● EXERCISE DESCRIPTION
Please, without the pictures, restate every entry exactly.

***** DATA UNDER STUDY

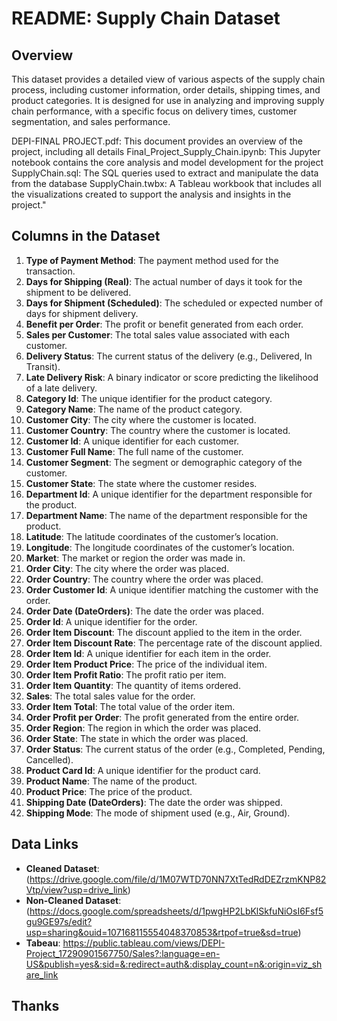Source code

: # README: Supply Chain Dataset

## Overview
This dataset provides a detailed view of various aspects of the supply chain process, including customer information, order details, shipping times, and product categories. It is designed for use in analyzing and improving supply chain performance, with a specific focus on delivery times, customer segmentation, and sales performance.

DEPI-FINAL PROJECT.pdf: This document provides an overview of the project, including all details
Final_Project_Supply_Chain.ipynb: This Jupyter notebook contains the core analysis and model development for the project
SupplyChain.sql: The SQL queries used to extract and manipulate the data from the database
SupplyChain.twbx: A Tableau workbook that includes all the visualizations created to support the analysis and insights in the project."
## Columns in the Dataset

1. **Type of Payment Method**: The payment method used for the transaction.
2. **Days for Shipping (Real)**: The actual number of days it took for the shipment to be delivered.
3. **Days for Shipment (Scheduled)**: The scheduled or expected number of days for shipment delivery.
4. **Benefit per Order**: The profit or benefit generated from each order.
5. **Sales per Customer**: The total sales value associated with each customer.
6. **Delivery Status**: The current status of the delivery (e.g., Delivered, In Transit).
7. **Late Delivery Risk**: A binary indicator or score predicting the likelihood of a late delivery.
8. **Category Id**: The unique identifier for the product category.
9. **Category Name**: The name of the product category.
10. **Customer City**: The city where the customer is located.
11. **Customer Country**: The country where the customer is located.
12. **Customer Id**: A unique identifier for each customer.
13. **Customer Full Name**: The full name of the customer.
14. **Customer Segment**: The segment or demographic category of the customer.
15. **Customer State**: The state where the customer resides.
16. **Department Id**: A unique identifier for the department responsible for the product.
17. **Department Name**: The name of the department responsible for the product.
18. **Latitude**: The latitude coordinates of the customer’s location.
19. **Longitude**: The longitude coordinates of the customer’s location.
20. **Market**: The market or region the order was made in.
21. **Order City**: The city where the order was placed.
22. **Order Country**: The country where the order was placed.
23. **Order Customer Id**: A unique identifier matching the customer with the order.
24. **Order Date (DateOrders)**: The date the order was placed.
25. **Order Id**: A unique identifier for the order.
26. **Order Item Discount**: The discount applied to the item in the order.
27. **Order Item Discount Rate**: The percentage rate of the discount applied.
28. **Order Item Id**: A unique identifier for each item in the order.
29. **Order Item Product Price**: The price of the individual item.
30. **Order Item Profit Ratio**: The profit ratio per item.
31. **Order Item Quantity**: The quantity of items ordered.
32. **Sales**: The total sales value for the order.
33. **Order Item Total**: The total value of the order item.
34. **Order Profit per Order**: The profit generated from the entire order.
35. **Order Region**: The region in which the order was placed.
36. **Order State**: The state in which the order was placed.
37. **Order Status**: The current status of the order (e.g., Completed, Pending, Cancelled).
38. **Product Card Id**: A unique identifier for the product card.
39. **Product Name**: The name of the product.
40. **Product Price**: The price of the product.
41. **Shipping Date (DateOrders)**: The date the order was shipped.
42. **Shipping Mode**: The mode of shipment used (e.g., Air, Ground).

## Data Links

- **Cleaned Dataset**: (https://drive.google.com/file/d/1M07WTD70NN7XtTedRdDEZrzmKNP82Vtp/view?usp=drive_link)
- **Non-Cleaned Dataset**: (https://docs.google.com/spreadsheets/d/1pwgHP2LbKlSkfuNiOsI6Fsf5gu9GE97s/edit?usp=sharing&ouid=107168115554048370853&rtpof=true&sd=true)
- **Tabeau**: https://public.tableau.com/views/DEPI-Project_17290901567750/Sales?:language=en-US&publish=yes&:sid=&:redirect=auth&:display_count=n&:origin=viz_share_link

## Thanks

**********

● ANSWER BOX
Source code

: # README: Supply Chain Dataset

## Overview
This dataset provides a detailed view of various aspects of the supply chain process, including customer information, order details, shipping times, and product categories. It is designed for use in analyzing and improving supply chain performance, with a specific focus on delivery times, customer segmentation, and sales performance.

DEPI-FINAL PROJECT.pdf: This document provides an overview of the project, including all details
Final_Project_Supply_Chain.ipynb: This Jupyter notebook contains the core analysis and model development for the project
SupplyChain.sql: The SQL queries used to extract and manipulate the data from the database
SupplyChain.twbx: A Tableau workbook that includes all the visualizations created to support the analysis and insights in the project."
## Columns in the Dataset

1. **Type of Payment Method**: The payment method used for the transaction.
2. **Days for Shipping (Real)**: The actual number of days it took for the shipment to be delivered.
3. **Days for Shipment (Scheduled)**: The scheduled or expected number of days for shipment delivery.
4. **Benefit per Order**: The profit or benefit generated from each order.
5. **Sales per Customer**: The total sales value associated with each customer.
6. **Delivery Status**: The current status of the delivery (e.g., Delivered, In Transit).
7. **Late Delivery Risk**: A binary indicator or score predicting the likelihood of a late delivery.
8. **Category Id**: The unique identifier for the product category.
9. **Category Name**: The name of the product category.
10. **Customer City**: The city where the customer is located.
11. **Customer Country**: The country where the customer is located.
12. **Customer Id**: A unique identifier for each customer.
13. **Customer Full Name**: The full name of the customer.
14. **Customer Segment**: The segment or demographic category of the customer.
15. **Customer State**: The state where the customer resides.
16. **Department Id**: A unique identifier for the department responsible for the product.
17. **Department Name**: The name of the department responsible for the product.
18. **Latitude**: The latitude coordinates of the customer’s location.
19. **Longitude**: The longitude coordinates of the customer’s location.
20. **Market**: The market or region the order was made in.
21. **Order City**: The city where the order was placed.
22. **Order Country**: The country where the order was placed.
23. **Order Customer Id**: A unique identifier matching the customer with the order.
24. **Order Date (DateOrders)**: The date the order was placed.
25. **Order Id**: A unique identifier for the order.
26. **Order Item Discount**: The discount applied to the item in the order.
27. **Order Item Discount Rate**: The percentage rate of the discount applied.
28. **Order Item Id**: A unique identifier for each item in the order.
29. **Order Item Product Price**: The price of the individual item.
30. **Order Item Profit Ratio**: The profit ratio per item.
31. **Order Item Quantity**: The quantity of items ordered.
32. **Sales**: The total sales value for the order.
33. **Order Item Total**: The total value of the order item.
34. **Order Profit per Order**: The profit generated from the entire order.
35. **Order Region**: The region in which the order was placed.
36. **Order State**: The state in which the order was placed.
37. **Order Status**: The current status of the order (e.g., Completed, Pending, Cancelled).
38. **Product Card Id**: A unique identifier for the product card.
39. **Product Name**: The name of the product.
40. **Product Price**: The price of the product.
41. **Shipping Date (DateOrders)**: The date the order was shipped.
42. **Shipping Mode**: The mode of shipment used (e.g., Air, Ground).

## Data Links

- **Cleaned Dataset**: (https://drive.google.com/file/d/1M07WTD70NN7XtTedRdDEZrzmKNP82Vtp/view?usp=drive_link)
- **Non-Cleaned Dataset**: (https://docs.google.com/spreadsheets/d/1pwgHP2LbKlSkfuNiOsI6Fsf5gu9GE97s/edit?usp=sharing&ouid=107168115554048370853&rtpof=true&sd=true)
- **Tabeau**: https://public.tableau.com/views/DEPI-Project_17290901567750/Sales?:language=en-US&publish=yes&:sid=&:redirect=auth&:display_count=n&:origin=viz_share_link

## Thanks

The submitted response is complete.